First, looking at the news of the week.

Temporary housing and free building permits were among the issues addressed by the Butte County Board of Supervisors on Tuesday.

After some debate officials removed at least one impediment to rebuilding in the wake of the Camp Fire: steep building permit fees.

Building permits for a single family home in unincorporated Butte County run $4,000. Add in ancillary permits for things like wells, septic tanks and land surveys, and the figure exceeds $6,300.

Moving to eliminate one of the burdens shouldered by fire victims, the board voted to waive permit fees. But there’s significant fine print: your fully permitted home was destroyed in the Camp Fire, it was in an unincorporated area, the home was uninsured or underinsured, fire debris must be properly removed and perhaps the biggest hurdle, the county must find an amount equal to what it would have collected from building permits.

Officials said they have applied for $1.7 million to cover the total from the North Valley Community Foundation, which has been collecting donations on behalf of fire victims.  

Nearly 12 weeks after the fire, county officials have thus far received just three building permit applications from fire victims seeking to rebuild.

Officials also weighed in on manufactured homes, closing a loophole and prohibiting units more than a dozen years old in a fire zone.

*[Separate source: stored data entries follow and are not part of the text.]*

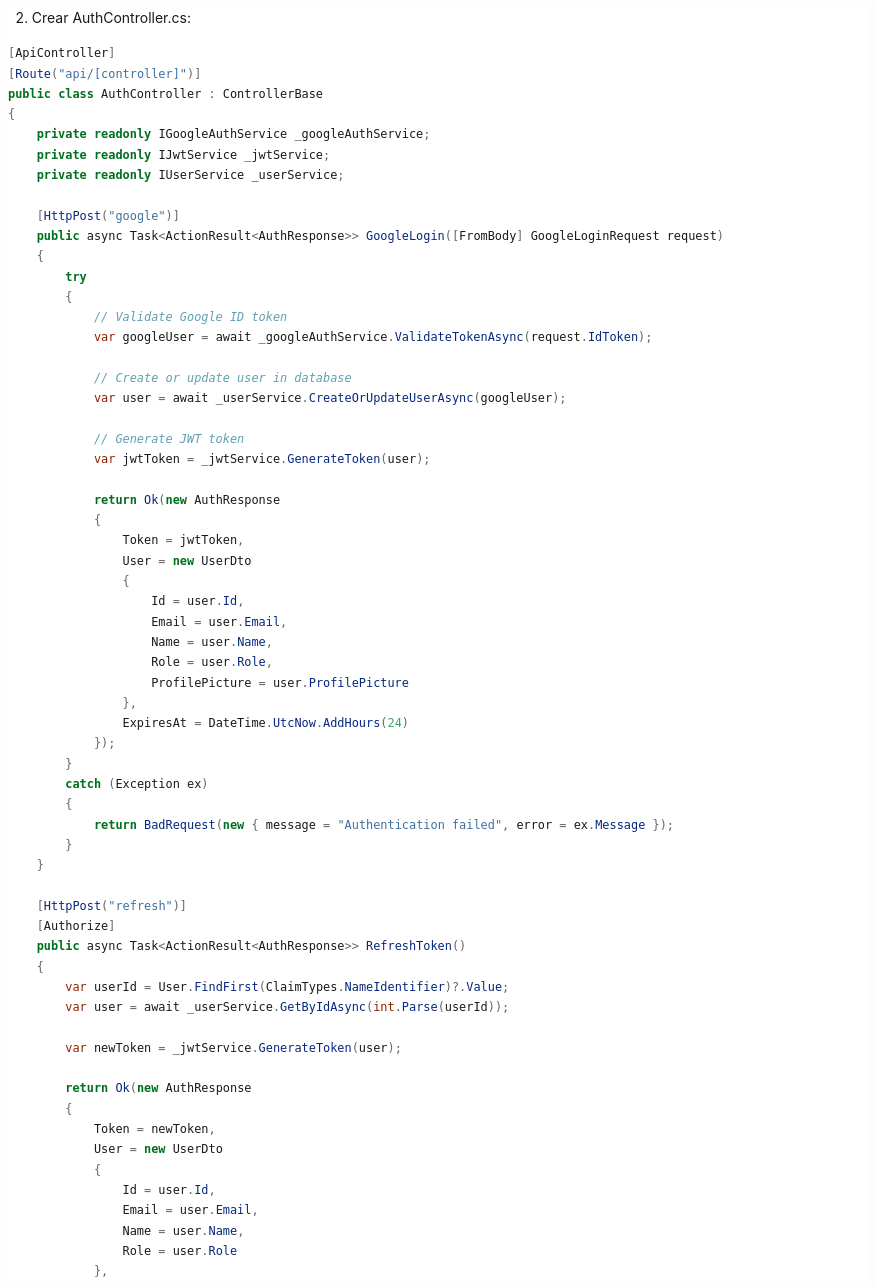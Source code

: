 2. Crear AuthController.cs:
```csharp
[ApiController]
[Route("api/[controller]")]
public class AuthController : ControllerBase
{
    private readonly IGoogleAuthService _googleAuthService;
    private readonly IJwtService _jwtService;
    private readonly IUserService _userService;

    [HttpPost("google")]
    public async Task<ActionResult<AuthResponse>> GoogleLogin([FromBody] GoogleLoginRequest request)
    {
        try
        {
            // Validate Google ID token
            var googleUser = await _googleAuthService.ValidateTokenAsync(request.IdToken);
            
            // Create or update user in database
            var user = await _userService.CreateOrUpdateUserAsync(googleUser);
            
            // Generate JWT token
            var jwtToken = _jwtService.GenerateToken(user);
            
            return Ok(new AuthResponse
            {
                Token = jwtToken,
                User = new UserDto
                {
                    Id = user.Id,
                    Email = user.Email,
                    Name = user.Name,
                    Role = user.Role,
                    ProfilePicture = user.ProfilePicture
                },
                ExpiresAt = DateTime.UtcNow.AddHours(24)
            });
        }
        catch (Exception ex)
        {
            return BadRequest(new { message = "Authentication failed", error = ex.Message });
        }
    }

    [HttpPost("refresh")]
    [Authorize]
    public async Task<ActionResult<AuthResponse>> RefreshToken()
    {
        var userId = User.FindFirst(ClaimTypes.NameIdentifier)?.Value;
        var user = await _userService.GetByIdAsync(int.Parse(userId));
        
        var newToken = _jwtService.GenerateToken(user);
        
        return Ok(new AuthResponse
        {
            Token = newToken,
            User = new UserDto
            {
                Id = user.Id,
                Email = user.Email,
                Name = user.Name,
                Role = user.Role
            },
```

While concerns about affordability loom large, Supervisor Bill Connelly agreed with colleagues that’s built under older building codes were simply too dangerous.

“I know how they are constructed, they are fire traps, they don’t have sheetrock in them, many of them are just panel and they’re just flat dangerous” Connelly said.

Eric Lamoureux, a CalOES spokesman said 1,500 people are still in need of temporary housing. He said officials are still assigning evacuees to about 400 manufactured homes placed in Gridley. Several smaller sites, each with 60 units in Chico, Oroville and elsewhere are still in the works.

Officials also heard that household hazardous waste clean-up, the so-called phase one clean up concluded Tuesday and workers are set to ramp up the more intensive phase two Friday. Phase two involves removing the remnants of roughly 19,000 structures from 15,000 properties.

CalOES officials said concrete debris will be processed at Granite Construction’s yard in Oroville and at Franklin Construction on Neal Road. Metal will be processed at Open Solutions in Oroville. Officials confirmed that the Koppers site in Oroville will not be used.